木曽福島を訪れた際に、天下の奇祭「みこしまくり」という存在を知りました。みなさんはご存知でしょうか。
その祭り、なんとお神輿を落として転がして最後には壊してしまうという荒々しさ。
「まくり」とは「転がす」という意味です。
普通、神輿には神様がいらっしゃるので丁重に扱うもののはず。それを横転させて縦にひっくり返して…驚きですよね。
しかもこのお祭りは、神輿を扱っている間、担ぎ手たちがずっと「宗助!幸助!」と叫ぶのです。
祭りの内容
このお祭りは、「水無神社」(すいむじんじゃ)由来のもの。
1日目には御神体が神社から御輿へと移され、御輿は天狗の装いをした「猿田彦の神」に先導されて町内を練り歩きます。この白木の御輿は毎年新しく造られており、その重さは約100貫(400kg)。

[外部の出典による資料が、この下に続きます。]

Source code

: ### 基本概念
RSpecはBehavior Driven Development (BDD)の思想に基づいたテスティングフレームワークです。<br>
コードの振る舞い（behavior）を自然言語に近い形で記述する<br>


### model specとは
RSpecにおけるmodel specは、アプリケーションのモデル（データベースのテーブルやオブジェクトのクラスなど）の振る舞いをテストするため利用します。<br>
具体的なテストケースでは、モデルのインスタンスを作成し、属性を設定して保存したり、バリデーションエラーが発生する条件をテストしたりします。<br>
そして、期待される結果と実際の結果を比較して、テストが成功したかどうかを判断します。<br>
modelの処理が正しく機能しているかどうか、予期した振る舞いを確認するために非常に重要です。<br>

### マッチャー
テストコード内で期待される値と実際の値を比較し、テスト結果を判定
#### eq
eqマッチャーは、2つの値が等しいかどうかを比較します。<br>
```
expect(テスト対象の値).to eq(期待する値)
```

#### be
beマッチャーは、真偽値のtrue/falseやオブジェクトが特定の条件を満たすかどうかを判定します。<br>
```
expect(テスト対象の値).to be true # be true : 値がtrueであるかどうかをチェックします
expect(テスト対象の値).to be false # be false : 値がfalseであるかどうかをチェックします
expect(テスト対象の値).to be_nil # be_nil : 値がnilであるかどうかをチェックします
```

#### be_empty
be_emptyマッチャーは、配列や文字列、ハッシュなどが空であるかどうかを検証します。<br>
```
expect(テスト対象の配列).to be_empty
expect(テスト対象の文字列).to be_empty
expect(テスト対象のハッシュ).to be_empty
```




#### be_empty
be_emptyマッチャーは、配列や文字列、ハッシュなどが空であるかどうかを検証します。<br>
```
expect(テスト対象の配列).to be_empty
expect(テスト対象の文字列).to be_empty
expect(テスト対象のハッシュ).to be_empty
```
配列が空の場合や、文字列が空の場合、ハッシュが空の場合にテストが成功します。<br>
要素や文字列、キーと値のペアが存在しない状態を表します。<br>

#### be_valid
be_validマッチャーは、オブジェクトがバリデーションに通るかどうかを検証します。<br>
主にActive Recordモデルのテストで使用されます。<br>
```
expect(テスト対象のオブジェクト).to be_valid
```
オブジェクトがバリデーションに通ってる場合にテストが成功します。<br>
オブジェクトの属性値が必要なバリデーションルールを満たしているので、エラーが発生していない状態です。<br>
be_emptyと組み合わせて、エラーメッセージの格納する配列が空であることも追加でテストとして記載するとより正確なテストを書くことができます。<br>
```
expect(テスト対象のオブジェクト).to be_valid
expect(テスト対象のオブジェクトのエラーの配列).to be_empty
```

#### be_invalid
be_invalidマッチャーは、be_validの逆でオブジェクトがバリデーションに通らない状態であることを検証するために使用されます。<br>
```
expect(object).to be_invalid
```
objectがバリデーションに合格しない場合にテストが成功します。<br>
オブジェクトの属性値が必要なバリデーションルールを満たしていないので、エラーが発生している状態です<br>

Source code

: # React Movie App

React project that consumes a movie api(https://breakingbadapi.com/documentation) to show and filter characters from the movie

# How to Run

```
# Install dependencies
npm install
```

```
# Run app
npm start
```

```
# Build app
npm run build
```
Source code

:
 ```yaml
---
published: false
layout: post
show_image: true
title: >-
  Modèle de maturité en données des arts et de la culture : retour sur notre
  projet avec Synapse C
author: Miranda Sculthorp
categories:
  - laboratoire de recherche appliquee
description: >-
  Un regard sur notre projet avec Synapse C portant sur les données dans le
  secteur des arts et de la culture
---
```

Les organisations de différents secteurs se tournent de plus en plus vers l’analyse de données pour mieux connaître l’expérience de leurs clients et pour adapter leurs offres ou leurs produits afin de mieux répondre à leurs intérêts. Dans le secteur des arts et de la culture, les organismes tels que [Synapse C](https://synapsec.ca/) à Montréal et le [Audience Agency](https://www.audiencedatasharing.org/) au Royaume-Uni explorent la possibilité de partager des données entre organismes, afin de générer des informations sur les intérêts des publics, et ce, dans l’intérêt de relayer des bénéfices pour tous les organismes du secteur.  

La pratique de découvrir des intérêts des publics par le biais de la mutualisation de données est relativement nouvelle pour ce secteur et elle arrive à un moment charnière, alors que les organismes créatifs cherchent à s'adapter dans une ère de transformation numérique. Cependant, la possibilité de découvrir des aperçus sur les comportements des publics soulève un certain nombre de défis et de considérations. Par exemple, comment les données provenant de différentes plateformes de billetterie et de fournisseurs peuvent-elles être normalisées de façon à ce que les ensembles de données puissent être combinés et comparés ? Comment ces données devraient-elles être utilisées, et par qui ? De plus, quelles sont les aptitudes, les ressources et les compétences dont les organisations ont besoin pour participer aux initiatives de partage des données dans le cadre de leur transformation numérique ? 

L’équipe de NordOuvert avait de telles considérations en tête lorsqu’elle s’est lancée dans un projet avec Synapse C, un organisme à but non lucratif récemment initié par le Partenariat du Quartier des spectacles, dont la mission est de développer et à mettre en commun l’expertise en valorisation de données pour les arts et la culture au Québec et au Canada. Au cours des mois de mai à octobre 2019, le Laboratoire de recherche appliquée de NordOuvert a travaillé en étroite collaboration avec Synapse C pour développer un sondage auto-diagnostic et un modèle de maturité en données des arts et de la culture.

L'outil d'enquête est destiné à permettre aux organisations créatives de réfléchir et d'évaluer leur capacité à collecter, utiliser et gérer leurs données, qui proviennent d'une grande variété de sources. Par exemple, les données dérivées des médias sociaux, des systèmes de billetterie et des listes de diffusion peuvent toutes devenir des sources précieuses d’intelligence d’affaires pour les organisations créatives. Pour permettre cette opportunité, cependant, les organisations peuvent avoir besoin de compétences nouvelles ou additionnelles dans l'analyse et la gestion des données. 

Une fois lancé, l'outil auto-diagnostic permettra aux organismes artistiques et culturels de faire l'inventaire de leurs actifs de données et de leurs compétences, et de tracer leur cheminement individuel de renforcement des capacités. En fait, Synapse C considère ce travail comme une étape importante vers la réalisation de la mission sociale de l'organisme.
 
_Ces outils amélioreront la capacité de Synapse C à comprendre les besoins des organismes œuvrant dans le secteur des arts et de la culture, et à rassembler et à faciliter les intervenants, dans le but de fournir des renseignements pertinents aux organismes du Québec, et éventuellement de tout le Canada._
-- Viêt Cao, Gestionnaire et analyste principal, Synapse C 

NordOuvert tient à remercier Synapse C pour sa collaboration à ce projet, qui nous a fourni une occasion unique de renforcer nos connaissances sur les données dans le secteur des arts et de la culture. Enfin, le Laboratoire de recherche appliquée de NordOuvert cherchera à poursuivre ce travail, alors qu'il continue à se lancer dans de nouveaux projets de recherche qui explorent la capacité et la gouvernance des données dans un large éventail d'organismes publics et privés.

御輿の前後には「宗助・幸助」と呼ばれる2人の『精進』が付いて歩きます(宗助・幸助のことは後述します)。町内の約半分を練り歩き、上の段と呼ばれる江戸の風情の残る地域にある「御旅所(おかりや)」という場所で一晩を過ごし、一日目は終了です。
2日目、御輿は同じように町内の残りの半分を練り歩きます。夕方になると、いよいよ最初の「横まくり」が行なわれます。そして夜になると「宗助!幸助!」の掛け声とともに、縦に横にと豪快にまくられていくのです。